Compliance with Internal Revenue Code Section 162(m).    Section 162(m) of the Internal Revenue Code disallows a Federal income tax deduction to publicly held companies for certain compensation paid to certain of their executive officers, to the extent that compensation exceeds $1 million per covered officer in any fiscal year. This limitation applies only to compensation which is not considered performance-based under the Section 162(m) rules. Cisco’s 1996 Stock Incentive Plan and the 2005 Stock Incentive Plan (which is subject to shareholder approval at this meeting) have been structured so that any compensation deemed paid in connection with the exercise of option grants and stock appreciation rights made under those plans will qualify as performance-based compensation which will not be subject to the $1 million limitation. The 2005 Stock Incentive Plan is also designed so that the Compensation Committee would have the discretion to grant awards other than stock options and stock appreciation rights that qualify as “performance-based” compensation under Section 162(m). While the variable cash performance awards discussed above are based on company and individual performance, they are not considered “performance-based” under the technical Section 162(m) definition. However, the amount of non-performance based cash compensation in excess of $1 million paid to executive officers for the 2005 fiscal year was not material, and the Compensation Committee has decided that it is not appropriate at this time to limit Cisco’s alternatives in designing the cash compensation packages payable to Cisco’s executive officers.

 

Submitted by the Compensation and Management Development Committee

 

Carol A. Bartz, Chairperson

Dr. James F. Gibbons

James C. Morgan

Jerry Yang

 

 

Compensation Committee Interlocks and Insider Participation

 

The members of the Compensation Committee for the 2005 fiscal year were Carol A. Bartz, Dr. James F. Gibbons, James C. Morgan, and Jerry Yang.
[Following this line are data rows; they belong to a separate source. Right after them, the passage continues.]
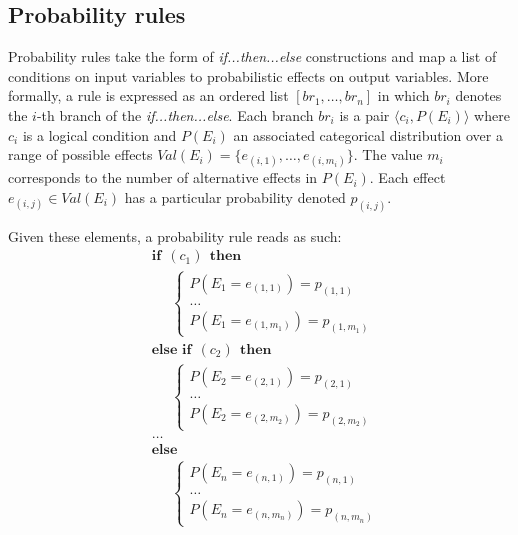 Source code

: \subsection{Probability rules}
\label{sec:probabirules}

Probability rules take the form of \textit{if...then...else} constructions and map a list of conditions on input variables to probabilistic effects on output variables. More formally, a rule is expressed as an ordered list $[ br_1, \dots, br_{n}]$ in which $br_i$ denotes the $i$-th branch of the \textit{if...then...else}. Each branch $br_i$ is a pair $\langle c_i, P(E_i) \rangle$ where $c_i$ is a logical condition and $P(E_i)$ an associated categorical distribution over a range of possible effects $\mathit{Val}(E_i) = \{e_{(i,1)}, \dots, e_{(i,m_i)}\}$.  The value $m_i$ corresponds to the number of alternative effects in $P(E_i)$.  Each effect $e_{(i,j)} \in \mathit{Val}(E_i)$ has a particular probability denoted $p_{(i,j)}$. 

Given these elements, a probability rule reads as such:
\begin{equation}
\begin{aligned}
& \textbf{if} \ \ (c_{1}) \ \ \textbf{then} \\ 
& \;\;\;\;\; \begin{cases}
P(E_1\!=\!e_{(1,1)}) = p_{(1,1)} \\
 \dots \\
P(E_1\!=\!e_{(1,m_1)}) = p_{(1,m_1)} 
\end{cases} \\[3mm]
& \textbf{else if} \ \ (c_{2}) \ \ \textbf{then} \\ 
& \;\;\;\;\; \begin{cases}
P(E_2\!=\!e_{(2,1)}) = p_{(2,1)} \\
 \dots \\
P(E_2\!=\!e_{(2,m_2)}) = p_{(2,m_2)}
\end{cases} \\ 
& \dots  \\
& \textbf{else} \\
& \;\;\;\;\; \begin{cases}
P(E_{n}\!=\!e_{(n,1)}) = p_{(n,1)} \\
\dots \\
P(E_{n}\!=\!e_{(n,m_n)}) = p_{(n,m_n)}
\end{cases}
\end{aligned}
\label{eq:probrule}
\end{equation}

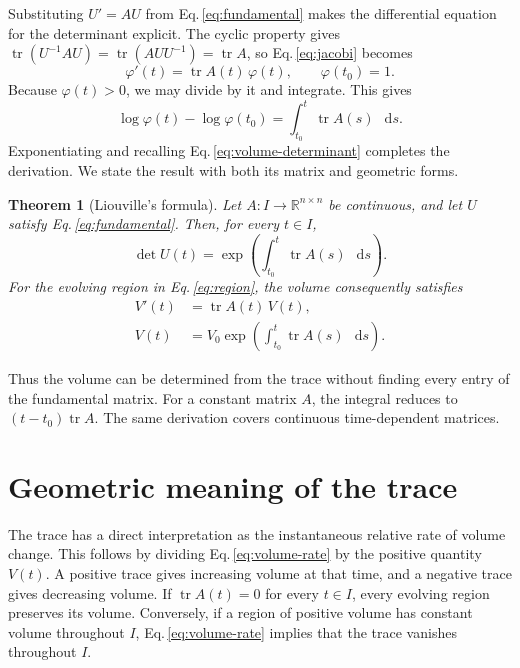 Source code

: \documentclass[a4paper,11pt]{article}
\newcommand{\R}{\mathbb{R}}
\newcommand{\dd}{\mathop{}\!\mathrm{d}}
\DeclareMathOperator{\tr}{tr}
\numberwithin{equation}{section}
\newtheorem{theorem}{Theorem}[section]
\begin{document}
Substituting $U'=AU$ from Eq.\,\eqref{eq:fundamental} makes the differential
equation for the determinant explicit. The cyclic property gives
$\tr(U^{-1}AU)=\tr(AUU^{-1})=\tr A$, so Eq.\,\eqref{eq:jacobi} becomes
\begin{equation}
  \varphi'(t)=\tr A(t)\,\varphi(t),
  \qquad \varphi(t_0)=1.
  \label{eq:scalar-determinant}
\end{equation}
Because $\varphi(t)>0$, we may divide by it and integrate. This gives
\begin{equation}
  \log\varphi(t)-\log\varphi(t_0)
  =\int_{t_0}^{t}\tr A(s)\,\dd s.
  \label{eq:log-determinant}
\end{equation}
Exponentiating and recalling Eq.\,\eqref{eq:volume-determinant} completes
the derivation. We state the result with both its matrix and geometric forms.

\begin{theorem}[Liouville's formula]
\label{thm:liouville}
Let $A:I\to\R^{n\times n}$ be continuous, and let $U$ satisfy
Eq.\,\eqref{eq:fundamental}. Then, for every $t\in I$,
\begin{equation}
  \det U(t)=\exp\!\left(\int_{t_0}^{t}\tr A(s)\,\dd s\right).
  \label{eq:liouville}
\end{equation}
For the evolving region in Eq.\,\eqref{eq:region}, the volume consequently
satisfies
\begin{subequations}\label{eq:volume-law}
\begin{align}
  V'(t)&=\tr A(t)\,V(t),\label{eq:volume-rate}\\
  V(t)&=V_0\exp\!\left(\int_{t_0}^{t}\tr A(s)\,\dd s\right).
  \label{eq:volume-integrated}
\end{align}
\end{subequations}
\end{theorem}

Thus the volume can be determined from the trace without finding every
entry of the fundamental matrix. For a constant matrix $A$, the integral
reduces to $(t-t_0)\tr A$. The same derivation covers continuous
time-dependent matrices.

\section{Geometric meaning of the trace}
\label{sec:geometry}

The trace has a direct interpretation as the instantaneous relative rate
of volume change. This follows by dividing Eq.\,\eqref{eq:volume-rate}
by the positive quantity $V(t)$. A positive trace gives increasing volume
at that time, and a negative trace gives decreasing volume. If
$\tr A(t)=0$ for every $t\in I$, every evolving region preserves its
volume. Conversely, if a region of positive volume has constant volume
throughout $I$, Eq.\,\eqref{eq:volume-rate} implies that the trace vanishes
throughout $I$.
\end{document}
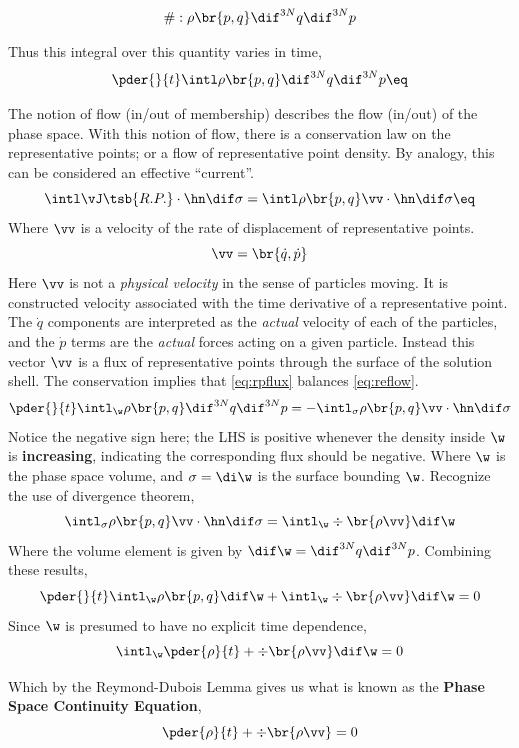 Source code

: \documentclass{article}
\begin{document}
\[ \# : \rho \br{p,q}\dif^{3N}q\dif^{3N}p \]

Thus this integral over this quantity varies in time,
\[ \pder{}{t}\intl \rho \br{p,q}\dif^{3N}q\dif^{3N}p \eq \label{eq:reflow} \]

The notion of flow (in/out of membership) describes the flow (in/out) of the phase space. With this notion of flow, there is a conservation law on the representative points; or a flow of representative point density. By analogy, this can be considered an effective ``current''.
\[ \intl \vJ\tsb{R.P.} \cdot \hn \dif \sigma = \intl \rho \br{p,q} \vv \cdot \hn \dif \sigma \eq \label{eq:rpflux} \]
Where $\vv$ is a velocity of the rate of displacement of representative points.
\[ \vv = \br{\dot{q}, \dot{p}} \]
Here $\vv$ is not a \textit{physical velocity} in the sense of particles moving. It is constructed velocity associated with the time derivative of a representative point. The $\dot{q}$ components are interpreted as the \textit{actual} velocity of each of the particles, and the $\dot{p}$ terms are the \textit{actual} forces acting on a given particle. Instead this vector $\vv$ is a flux of representative points through the surface of the solution shell. The conservation implies that \eqref{eq:rpflux} balances \eqref{eq:reflow}.
\[ \pder{}{t}\intl_\w \rho \br{p,q}\dif^{3N}q\dif^{3N}p = - \intl_\sigma \rho \br{p,q} \vv \cdot \hn \dif \sigma \]
Notice the negative sign here; the LHS is positive whenever the density inside $\w$ is \textbf{increasing}, indicating the corresponding flux should be negative. Where $\w$ is the phase space volume, and $\sigma = \di \w$ is the surface bounding $\w$. Recognize the use of divergence theorem,
\[ \intl_\sigma \rho \br{p,q} \vv \cdot \hn \dif \sigma = \intl_\w \div \br{\rho \vv} \dif \w \]
Where the volume element is given by $\dif \w = \dif^{3N}q\dif^{3N}p$. Combining these results,
\[ \pder{}{t}\intl_\w \rho \br{p,q}\dif \w + \intl_\w \div \br{\rho \vv} \dif \w = 0 \]
Since $\w$ is presumed to have no explicit time dependence,
\[ \intl_\w \pder{\rho}{t} + \div \br{\rho \vv} \dif \w = 0 \]

Which by the Reymond-Dubois Lemma gives us what is known as the \textbf{Phase Space Continuity Equation},
\[ \pder{\rho}{t}  + \div \br{\rho \vv} = 0 \]
\end{document}
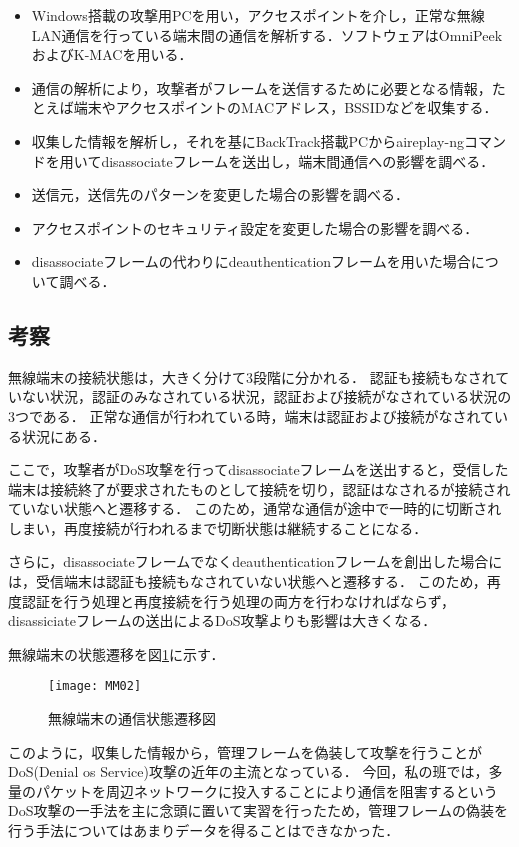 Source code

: \begin{itemize}
\item Windows搭載の攻撃用PCを用い，アクセスポイントを介し，正常な無線LAN通信を行っている端末間の通信を解析する．ソフトウェアはOmniPeekおよびK-MACを用いる．
\item 通信の解析により，攻撃者がフレームを送信するために必要となる情報，たとえば端末やアクセスポイントのMACアドレス，BSSIDなどを収集する．
\item 収集した情報を解析し，それを基にBackTrack搭載PCからaireplay-ngコマンドを用いてdisassociateフレームを送出し，端末間通信への影響を調べる．
\item 送信元，送信先のパターンを変更した場合の影響を調べる．
\item アクセスポイントのセキュリティ設定を変更した場合の影響を調べる．
\item disassociateフレームの代わりにdeauthenticationフレームを用いた場合について調べる．
\end{itemize}

\subsection{考察}
無線端末の接続状態は，大きく分けて3段階に分かれる．
認証も接続もなされていない状況，認証のみなされている状況，認証および接続がなされている状況の3つである．
正常な通信が行われている時，端末は認証および接続がなされている状況にある．

ここで，攻撃者がDoS攻撃を行ってdisassociateフレームを送出すると，受信した端末は接続終了が要求されたものとして接続を切り，認証はなされるが接続されていない状態へと遷移する．
このため，通常な通信が途中で一時的に切断されしまい，再度接続が行われるまで切断状態は継続することになる．

さらに，disassociateフレームでなくdeauthenticationフレームを創出した場合には，受信端末は認証も接続もなされていない状態へと遷移する．
このため，再度認証を行う処理と再度接続を行う処理の両方を行わなければならず，disassiciateフレームの送出によるDoS攻撃よりも影響は大きくなる．

無線端末の状態遷移を図\ref{tanmatu}に示す．

\begin{figure}
  \hspace*{\fill}
  \texttt{[image: MM02]}
  \hspace*{\fill}
  \caption{無線端末の通信状態遷移図}
  \label{tanmatu}
\end{figure}

このように，収集した情報から，管理フレームを偽装して攻撃を行うことがDoS(Denial os Service)攻撃の近年の主流となっている．
今回，私の班では，多量のパケットを周辺ネットワークに投入することにより通信を阻害するというDoS攻撃の一手法を主に念頭に置いて実習を行ったため，管理フレームの偽装を行う手法についてはあまりデータを得ることはできなかった．


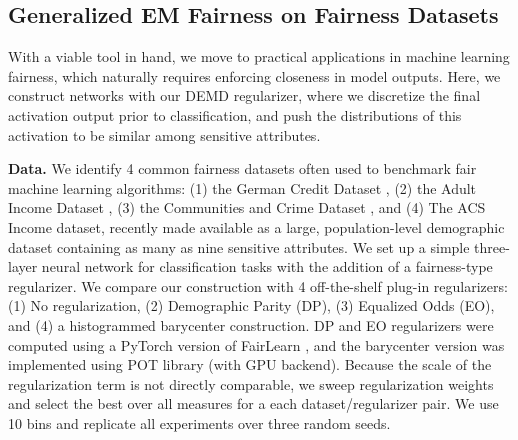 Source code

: 

\subsection{Generalized EM Fairness on Fairness Datasets}
With a viable tool in hand, we move to practical applications in machine learning fairness,
which naturally requires
enforcing closeness in model outputs.
Here, we construct networks with our DEMD regularizer,
where we discretize the final activation output
prior to classification,
and push the distributions of this activation to be similar
among sensitive attributes.

{\bf Data.}
We identify 4 common fairness datasets often used to benchmark
fair machine learning algorithms: (1) the German Credit Dataset \citep{german}, (2) the Adult Income Dataset \citep{uci}, (3) the Communities and Crime Dataset \citep{crime}, and (4) The ACS Income dataset, recently made available as a large, population-level demographic dataset \citep{ding2021retiring} containing as many as nine sensitive attributes. We set up a simple three-layer neural network for classification tasks with the addition of a fairness-type regularizer. We compare our construction with 4 off-the-shelf plug-in regularizers: (1) No regularization, (2) Demographic Parity (DP), (3) Equalized Odds (EO), and (4) a histogrammed barycenter construction. DP and EO regularizers were computed using a PyTorch version of FairLearn \citep{bird2020fairlearn}, and the barycenter version was implemented using POT library (with GPU backend). Because the scale of the regularization term is not directly comparable, we sweep regularization weights and select the best over all measures for a each dataset/regularizer pair. 
We use 10 bins and replicate all experiments over three random seeds.

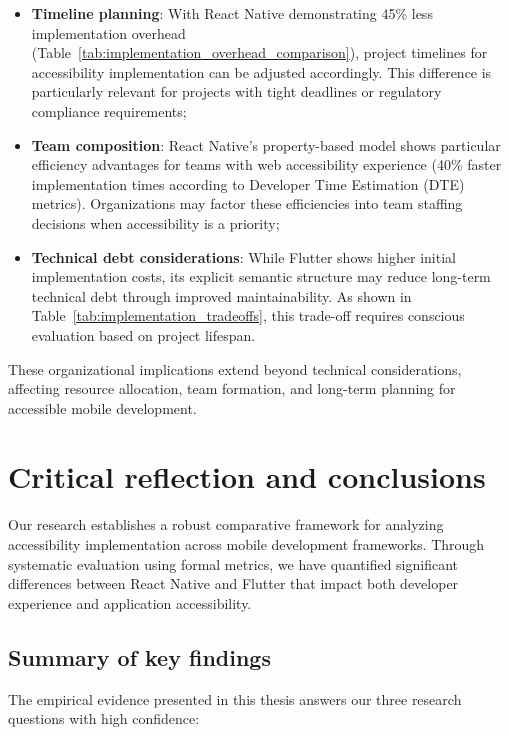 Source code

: \begin{itemize}
    \item \textbf{Timeline planning}: With React Native demonstrating 45\% less implementation overhead (Table~\ref{tab:implementation_overhead_comparison}), project timelines for accessibility implementation can be adjusted accordingly. This difference is particularly relevant for projects with tight deadlines or regulatory compliance requirements;

    \item \textbf{Team composition}: React Native's property-based model shows particular efficiency advantages for teams with web accessibility experience (40\% faster implementation times according to Developer Time Estimation (DTE) metrics). Organizations may factor these efficiencies into team staffing decisions when accessibility is a priority;

    \item \textbf{Technical debt considerations}: While Flutter shows higher initial implementation costs, its explicit semantic structure may reduce long-term technical debt through improved maintainability. As shown in Table~\ref{tab:implementation_tradeoffs}, this trade-off requires conscious evaluation based on project lifespan.
\end{itemize}

These organizational implications extend beyond technical considerations, affecting resource allocation, team formation, and long-term planning for accessible mobile development.

\section{Critical reflection and conclusions}
\label{sec:conclusion}

Our research establishes a robust comparative framework for analyzing accessibility implementation across mobile development frameworks. Through systematic evaluation using formal metrics, we have quantified significant differences between React Native and Flutter that impact both developer experience and application accessibility.

\subsection{Summary of key findings}
\label{subsec:conclusion-findings}

The empirical evidence presented in this thesis answers our three research questions with high confidence:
No member of this committee was at any time during the 2005 fiscal year or at any other time an officer or employee of Cisco, and no member had any relationship with Cisco requiring disclosure under Item 404 of Regulation S-K. No executive officer of Cisco has served on the board of directors or compensation committee of any other entity that has or has had one or more executive officers who served as a member of the Board of Directors or the Compensation Committee during the 2005 fiscal year.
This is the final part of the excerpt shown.